Salute
Vianello (M5S): Trivelle in mare? Eredità Pd
Anche il deputato tarantino del Movimento 5 Stelle, Giovanni Vianello, passa al contrattacco dopo le denunce politiche dei Verdi riguardanti le trivellazioni in Mar Ionio. “La verità è che ci è stata lasciata una pesante eredità”, sottolinea Vianello che nel merito specifica: “I tre permessi di ricerca che interessano il Mar Ionio hanno ottenuto la VIA da parte del ministero dell’Ambiente nel 2017, quindi mesi prima che si formasse questo Esecutivo.
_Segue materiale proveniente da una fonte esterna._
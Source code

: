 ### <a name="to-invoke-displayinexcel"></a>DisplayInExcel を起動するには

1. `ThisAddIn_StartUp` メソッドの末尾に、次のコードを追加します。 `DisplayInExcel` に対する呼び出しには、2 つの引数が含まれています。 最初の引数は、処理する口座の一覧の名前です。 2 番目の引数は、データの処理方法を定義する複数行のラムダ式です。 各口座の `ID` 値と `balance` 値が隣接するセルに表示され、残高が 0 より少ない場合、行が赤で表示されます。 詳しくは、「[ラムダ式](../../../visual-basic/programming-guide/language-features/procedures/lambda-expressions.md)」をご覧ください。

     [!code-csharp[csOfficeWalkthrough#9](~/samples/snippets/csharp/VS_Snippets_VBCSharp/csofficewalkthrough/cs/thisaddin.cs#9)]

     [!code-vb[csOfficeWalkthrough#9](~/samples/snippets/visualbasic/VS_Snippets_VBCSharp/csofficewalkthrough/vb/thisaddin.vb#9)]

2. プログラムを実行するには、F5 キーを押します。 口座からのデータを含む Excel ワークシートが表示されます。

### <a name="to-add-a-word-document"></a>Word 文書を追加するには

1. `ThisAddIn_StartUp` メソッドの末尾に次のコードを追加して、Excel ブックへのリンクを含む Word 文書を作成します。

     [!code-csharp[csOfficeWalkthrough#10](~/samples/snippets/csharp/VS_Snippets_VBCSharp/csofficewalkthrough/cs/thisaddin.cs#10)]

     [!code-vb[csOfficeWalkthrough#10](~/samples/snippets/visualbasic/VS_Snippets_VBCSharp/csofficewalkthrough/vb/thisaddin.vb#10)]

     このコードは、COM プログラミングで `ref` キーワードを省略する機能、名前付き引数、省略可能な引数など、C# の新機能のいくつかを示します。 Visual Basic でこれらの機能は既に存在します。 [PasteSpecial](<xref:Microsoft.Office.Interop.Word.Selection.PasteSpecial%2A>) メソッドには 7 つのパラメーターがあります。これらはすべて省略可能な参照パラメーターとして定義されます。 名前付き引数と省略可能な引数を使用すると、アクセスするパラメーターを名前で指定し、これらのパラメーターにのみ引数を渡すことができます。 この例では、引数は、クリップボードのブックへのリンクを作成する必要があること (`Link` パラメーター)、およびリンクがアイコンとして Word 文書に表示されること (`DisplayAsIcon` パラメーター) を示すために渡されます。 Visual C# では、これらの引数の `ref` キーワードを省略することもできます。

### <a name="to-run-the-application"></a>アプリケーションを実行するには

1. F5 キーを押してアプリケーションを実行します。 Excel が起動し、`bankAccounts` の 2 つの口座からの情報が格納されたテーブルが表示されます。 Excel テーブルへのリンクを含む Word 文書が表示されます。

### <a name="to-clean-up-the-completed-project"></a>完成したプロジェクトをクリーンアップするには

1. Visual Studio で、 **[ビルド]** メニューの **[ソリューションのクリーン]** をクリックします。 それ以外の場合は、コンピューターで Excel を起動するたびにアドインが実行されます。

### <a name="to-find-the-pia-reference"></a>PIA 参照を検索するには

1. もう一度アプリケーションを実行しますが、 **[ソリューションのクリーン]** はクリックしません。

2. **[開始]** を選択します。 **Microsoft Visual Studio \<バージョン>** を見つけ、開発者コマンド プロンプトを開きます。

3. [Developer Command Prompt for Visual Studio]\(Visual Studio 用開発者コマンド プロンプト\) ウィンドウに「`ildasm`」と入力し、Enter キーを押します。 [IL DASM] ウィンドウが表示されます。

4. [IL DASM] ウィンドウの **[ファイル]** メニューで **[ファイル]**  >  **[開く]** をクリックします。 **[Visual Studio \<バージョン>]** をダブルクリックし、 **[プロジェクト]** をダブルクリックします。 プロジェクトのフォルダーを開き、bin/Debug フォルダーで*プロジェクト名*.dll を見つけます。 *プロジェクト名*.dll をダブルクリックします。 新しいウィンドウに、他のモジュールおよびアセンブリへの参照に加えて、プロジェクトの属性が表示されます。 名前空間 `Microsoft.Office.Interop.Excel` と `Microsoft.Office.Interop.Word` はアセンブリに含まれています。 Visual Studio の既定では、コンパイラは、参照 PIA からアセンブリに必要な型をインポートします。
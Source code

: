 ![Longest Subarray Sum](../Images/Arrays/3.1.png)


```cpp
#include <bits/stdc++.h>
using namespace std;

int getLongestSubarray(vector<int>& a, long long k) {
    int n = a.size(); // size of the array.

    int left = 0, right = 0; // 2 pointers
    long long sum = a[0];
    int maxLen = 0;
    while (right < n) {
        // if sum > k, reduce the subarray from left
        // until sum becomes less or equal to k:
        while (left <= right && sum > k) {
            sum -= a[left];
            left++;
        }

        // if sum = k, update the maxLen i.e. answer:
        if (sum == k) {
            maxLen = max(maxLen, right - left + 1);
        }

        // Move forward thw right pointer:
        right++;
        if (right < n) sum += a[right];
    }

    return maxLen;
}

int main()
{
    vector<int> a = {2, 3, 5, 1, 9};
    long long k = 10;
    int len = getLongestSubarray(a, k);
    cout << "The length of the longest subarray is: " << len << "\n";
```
Sarebbe interessante – incalza il deputato – se venisse dato seguito a ciò che questo Governo ha fatto per stoppare le trivellazioni invasive, come ad esempio la rinuncia formale del Mise di tre permessi di perforazione in Sardegna e Sicilia, oppure l’iter di rigetto di sette permessi di ricerca nell’Adriatico e nel Canale di Sicilia. A questo – come ha ricordato anche il sottosegretario, Davide Crippa – si aggiungono altri tre titoli su terraferma che non verranno conferiti (Carisio (NO), Tozzona (BO-RA) e Masseria la Rocca- Basilicata)”. Il Golfo di Taranto non si tocca come del resto le aree vietate alle trivellazioni sia in mare che a terra dovranno necessariamente aumentare, insieme anche alla sospensione delle nuove ricerche di idrocarburi. Questi punti costituiscono il cuore della proposta di legge che ho depositato mesi fa alla Camera e che da sempre rappresenta il pensiero del M5S” conclude.